● EXERCISE DESCRIPTION:
Return all the data below as it stands, minus the pictures.

● Items listed in a dataset:
----

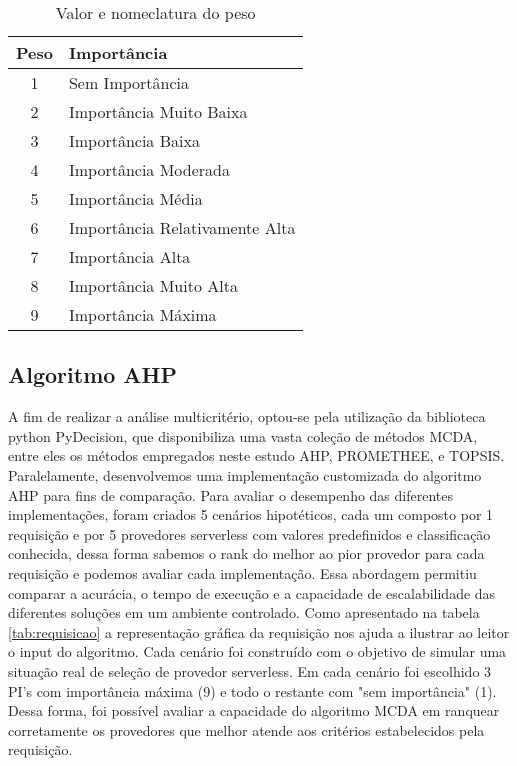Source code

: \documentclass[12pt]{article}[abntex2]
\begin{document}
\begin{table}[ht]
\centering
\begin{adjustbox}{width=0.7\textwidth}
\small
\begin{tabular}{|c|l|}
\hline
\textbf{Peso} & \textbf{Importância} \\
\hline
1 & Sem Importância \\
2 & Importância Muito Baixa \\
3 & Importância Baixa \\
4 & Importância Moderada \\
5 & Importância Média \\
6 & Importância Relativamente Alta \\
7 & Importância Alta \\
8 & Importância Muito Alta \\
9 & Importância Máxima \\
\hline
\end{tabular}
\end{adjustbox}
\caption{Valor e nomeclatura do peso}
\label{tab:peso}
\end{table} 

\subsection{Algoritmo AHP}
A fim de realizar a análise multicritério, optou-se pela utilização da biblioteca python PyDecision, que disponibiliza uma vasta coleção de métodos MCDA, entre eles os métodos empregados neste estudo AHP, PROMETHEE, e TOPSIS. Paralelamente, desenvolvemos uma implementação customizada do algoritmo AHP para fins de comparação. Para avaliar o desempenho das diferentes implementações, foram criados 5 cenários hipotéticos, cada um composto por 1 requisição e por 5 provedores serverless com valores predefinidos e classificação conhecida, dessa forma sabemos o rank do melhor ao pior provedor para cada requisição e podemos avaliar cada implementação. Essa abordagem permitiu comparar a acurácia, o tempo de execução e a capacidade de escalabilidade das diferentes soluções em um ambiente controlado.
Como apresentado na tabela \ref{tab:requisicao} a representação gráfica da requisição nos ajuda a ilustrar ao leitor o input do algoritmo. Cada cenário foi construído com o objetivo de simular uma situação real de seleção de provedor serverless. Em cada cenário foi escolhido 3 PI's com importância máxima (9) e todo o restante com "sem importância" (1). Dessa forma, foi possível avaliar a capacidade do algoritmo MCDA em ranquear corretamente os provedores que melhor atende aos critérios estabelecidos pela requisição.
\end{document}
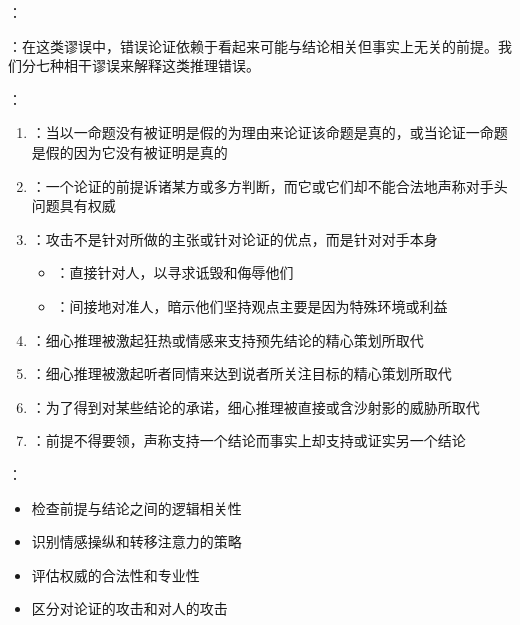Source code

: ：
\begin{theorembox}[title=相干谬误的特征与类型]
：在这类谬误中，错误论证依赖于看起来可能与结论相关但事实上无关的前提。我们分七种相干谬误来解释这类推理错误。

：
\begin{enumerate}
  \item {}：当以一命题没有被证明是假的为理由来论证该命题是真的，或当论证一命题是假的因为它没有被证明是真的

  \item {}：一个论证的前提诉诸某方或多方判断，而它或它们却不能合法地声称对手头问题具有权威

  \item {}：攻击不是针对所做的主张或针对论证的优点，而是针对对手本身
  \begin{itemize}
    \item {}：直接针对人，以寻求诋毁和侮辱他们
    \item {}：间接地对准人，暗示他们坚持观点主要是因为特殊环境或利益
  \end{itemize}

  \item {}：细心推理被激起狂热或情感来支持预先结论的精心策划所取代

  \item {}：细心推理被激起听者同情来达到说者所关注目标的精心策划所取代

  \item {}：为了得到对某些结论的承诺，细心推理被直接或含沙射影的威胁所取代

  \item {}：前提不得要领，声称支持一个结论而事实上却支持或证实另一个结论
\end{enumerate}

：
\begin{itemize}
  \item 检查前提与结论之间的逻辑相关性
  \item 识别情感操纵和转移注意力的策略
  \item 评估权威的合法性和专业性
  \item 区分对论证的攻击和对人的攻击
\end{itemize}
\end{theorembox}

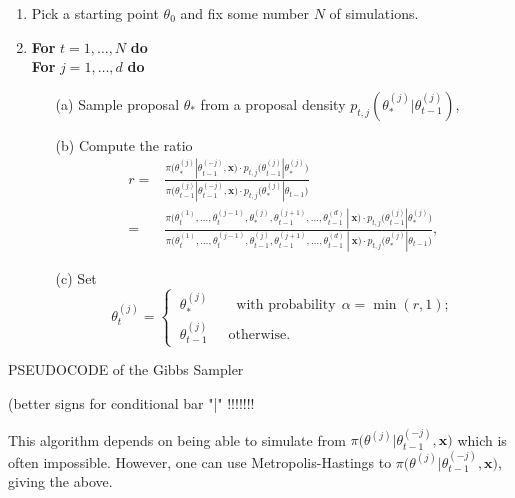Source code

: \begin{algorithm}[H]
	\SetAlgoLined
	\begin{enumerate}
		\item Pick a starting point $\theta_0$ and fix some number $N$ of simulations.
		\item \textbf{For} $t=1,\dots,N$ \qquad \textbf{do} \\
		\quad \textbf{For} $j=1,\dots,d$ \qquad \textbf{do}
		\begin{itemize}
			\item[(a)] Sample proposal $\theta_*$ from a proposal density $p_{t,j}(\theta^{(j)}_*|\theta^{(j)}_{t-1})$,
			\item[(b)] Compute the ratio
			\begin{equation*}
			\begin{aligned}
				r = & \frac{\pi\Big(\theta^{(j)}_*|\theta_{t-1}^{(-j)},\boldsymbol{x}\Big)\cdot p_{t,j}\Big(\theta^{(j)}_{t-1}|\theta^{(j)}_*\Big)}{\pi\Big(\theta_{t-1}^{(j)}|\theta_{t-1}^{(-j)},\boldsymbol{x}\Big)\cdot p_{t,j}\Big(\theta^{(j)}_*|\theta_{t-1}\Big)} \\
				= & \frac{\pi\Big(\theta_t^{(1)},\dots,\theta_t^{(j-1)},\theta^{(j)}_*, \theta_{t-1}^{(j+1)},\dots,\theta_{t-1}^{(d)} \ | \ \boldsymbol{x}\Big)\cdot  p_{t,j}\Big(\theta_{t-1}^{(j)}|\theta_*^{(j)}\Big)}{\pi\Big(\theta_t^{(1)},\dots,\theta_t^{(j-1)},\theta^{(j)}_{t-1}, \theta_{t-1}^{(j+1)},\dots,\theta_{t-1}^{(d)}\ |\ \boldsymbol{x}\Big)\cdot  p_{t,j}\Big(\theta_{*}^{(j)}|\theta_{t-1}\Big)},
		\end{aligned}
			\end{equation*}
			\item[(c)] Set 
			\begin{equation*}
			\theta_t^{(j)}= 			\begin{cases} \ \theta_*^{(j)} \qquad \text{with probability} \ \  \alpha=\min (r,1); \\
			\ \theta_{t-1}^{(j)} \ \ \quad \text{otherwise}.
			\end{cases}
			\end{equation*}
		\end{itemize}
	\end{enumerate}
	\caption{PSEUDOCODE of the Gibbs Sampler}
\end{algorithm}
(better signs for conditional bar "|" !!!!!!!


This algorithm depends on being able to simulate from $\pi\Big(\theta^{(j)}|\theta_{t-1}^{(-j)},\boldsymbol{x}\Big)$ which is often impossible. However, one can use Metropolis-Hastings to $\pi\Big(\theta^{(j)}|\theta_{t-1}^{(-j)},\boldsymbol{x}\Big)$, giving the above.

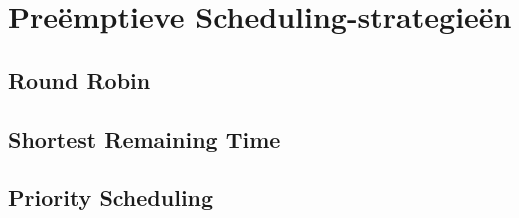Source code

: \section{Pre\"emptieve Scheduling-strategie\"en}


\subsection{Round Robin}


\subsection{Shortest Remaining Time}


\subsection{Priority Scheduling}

----

● TASK RESPONSE:
Source code

: \documentclass[12pt]{article}[abntex2]
\begin{document}
\begin{table}[ht]
\centering
\begin{adjustbox}{width=0.7\textwidth}
\small
\begin{tabular}{|c|l|}
\hline
\textbf{Peso} & \textbf{Importância} \\
\hline
1 & Sem Importância \\
2 & Importância Muito Baixa \\
3 & Importância Baixa \\
4 & Importância Moderada \\
5 & Importância Média \\
6 & Importância Relativamente Alta \\
7 & Importância Alta \\
8 & Importância Muito Alta \\
9 & Importância Máxima \\
\hline
\end{tabular}
\end{adjustbox}
\caption{Valor e nomeclatura do peso}
\label{tab:peso}
\end{table} 

\subsection{Algoritmo AHP}
A fim de realizar a análise multicritério, optou-se pela utilização da biblioteca python PyDecision, que disponibiliza uma vasta coleção de métodos MCDA, entre eles os métodos empregados neste estudo AHP, PROMETHEE, e TOPSIS. Paralelamente, desenvolvemos uma implementação customizada do algoritmo AHP para fins de comparação. Para avaliar o desempenho das diferentes implementações, foram criados 5 cenários hipotéticos, cada um composto por 1 requisição e por 5 provedores serverless com valores predefinidos e classificação conhecida, dessa forma sabemos o rank do melhor ao pior provedor para cada requisição e podemos avaliar cada implementação. Essa abordagem permitiu comparar a acurácia, o tempo de execução e a capacidade de escalabilidade das diferentes soluções em um ambiente controlado.
Como apresentado na tabela \ref{tab:requisicao} a representação gráfica da requisição nos ajuda a ilustrar ao leitor o input do algoritmo. Cada cenário foi construído com o objetivo de simular uma situação real de seleção de provedor serverless. Em cada cenário foi escolhido 3 PI's com importância máxima (9) e todo o restante com "sem importância" (1). Dessa forma, foi possível avaliar a capacidade do algoritmo MCDA em ranquear corretamente os provedores que melhor atende aos critérios estabelecidos pela requisição.
\end{document}
Source code

: ：
\begin{theorembox}[title=相干谬误的特征与类型]
：在这类谬误中，错误论证依赖于看起来可能与结论相关但事实上无关的前提。我们分七种相干谬误来解释这类推理错误。

：
\begin{enumerate}
  \item {}：当以一命题没有被证明是假的为理由来论证该命题是真的，或当论证一命题是假的因为它没有被证明是真的

  \item {}：一个论证的前提诉诸某方或多方判断，而它或它们却不能合法地声称对手头问题具有权威

  \item {}：攻击不是针对所做的主张或针对论证的优点，而是针对对手本身
  \begin{itemize}
    \item {}：直接针对人，以寻求诋毁和侮辱他们
    \item {}：间接地对准人，暗示他们坚持观点主要是因为特殊环境或利益
  \end{itemize}

  \item {}：细心推理被激起狂热或情感来支持预先结论的精心策划所取代

  \item {}：细心推理被激起听者同情来达到说者所关注目标的精心策划所取代

  \item {}：为了得到对某些结论的承诺，细心推理被直接或含沙射影的威胁所取代

  \item {}：前提不得要领，声称支持一个结论而事实上却支持或证实另一个结论
\end{enumerate}

：
\begin{itemize}
  \item 检查前提与结论之间的逻辑相关性
  \item 识别情感操纵和转移注意力的策略
  \item 评估权威的合法性和专业性
  \item 区分对论证的攻击和对人的攻击
\end{itemize}
\end{theorembox}

Source code

: \begin{algorithm}[H]
	\SetAlgoLined
	\begin{enumerate}
		\item Pick a starting point $\theta_0$ and fix some number $N$ of simulations.
		\item \textbf{For} $t=1,\dots,N$ \qquad \textbf{do} \\
		\quad \textbf{For} $j=1,\dots,d$ \qquad \textbf{do}
		\begin{itemize}
			\item[(a)] Sample proposal $\theta_*$ from a proposal density $p_{t,j}(\theta^{(j)}_*|\theta^{(j)}_{t-1})$,
			\item[(b)] Compute the ratio
			\begin{equation*}
			\begin{aligned}
				r = & \frac{\pi\Big(\theta^{(j)}_*|\theta_{t-1}^{(-j)},\boldsymbol{x}\Big)\cdot p_{t,j}\Big(\theta^{(j)}_{t-1}|\theta^{(j)}_*\Big)}{\pi\Big(\theta_{t-1}^{(j)}|\theta_{t-1}^{(-j)},\boldsymbol{x}\Big)\cdot p_{t,j}\Big(\theta^{(j)}_*|\theta_{t-1}\Big)} \\
				= & \frac{\pi\Big(\theta_t^{(1)},\dots,\theta_t^{(j-1)},\theta^{(j)}_*, \theta_{t-1}^{(j+1)},\dots,\theta_{t-1}^{(d)} \ | \ \boldsymbol{x}\Big)\cdot  p_{t,j}\Big(\theta_{t-1}^{(j)}|\theta_*^{(j)}\Big)}{\pi\Big(\theta_t^{(1)},\dots,\theta_t^{(j-1)},\theta^{(j)}_{t-1}, \theta_{t-1}^{(j+1)},\dots,\theta_{t-1}^{(d)}\ |\ \boldsymbol{x}\Big)\cdot  p_{t,j}\Big(\theta_{*}^{(j)}|\theta_{t-1}\Big)},
		\end{aligned}
			\end{equation*}
			\item[(c)] Set 
			\begin{equation*}
			\theta_t^{(j)}= 			\begin{cases} \ \theta_*^{(j)} \qquad \text{with probability} \ \  \alpha=\min (r,1); \\
			\ \theta_{t-1}^{(j)} \ \ \quad \text{otherwise}.
			\end{cases}
			\end{equation*}
		\end{itemize}
	\end{enumerate}
	\caption{PSEUDOCODE of the Gibbs Sampler}
\end{algorithm}
(better signs for conditional bar "|" !!!!!!!


This algorithm depends on being able to simulate from $\pi\Big(\theta^{(j)}|\theta_{t-1}^{(-j)},\boldsymbol{x}\Big)$ which is often impossible. However, one can use Metropolis-Hastings to $\pi\Big(\theta^{(j)}|\theta_{t-1}^{(-j)},\boldsymbol{x}\Big)$, giving the above.

Source code

: \section{Pre\"emptieve Scheduling-strategie\"en}


\subsection{Round Robin}


\subsection{Shortest Remaining Time}


\subsection{Priority Scheduling}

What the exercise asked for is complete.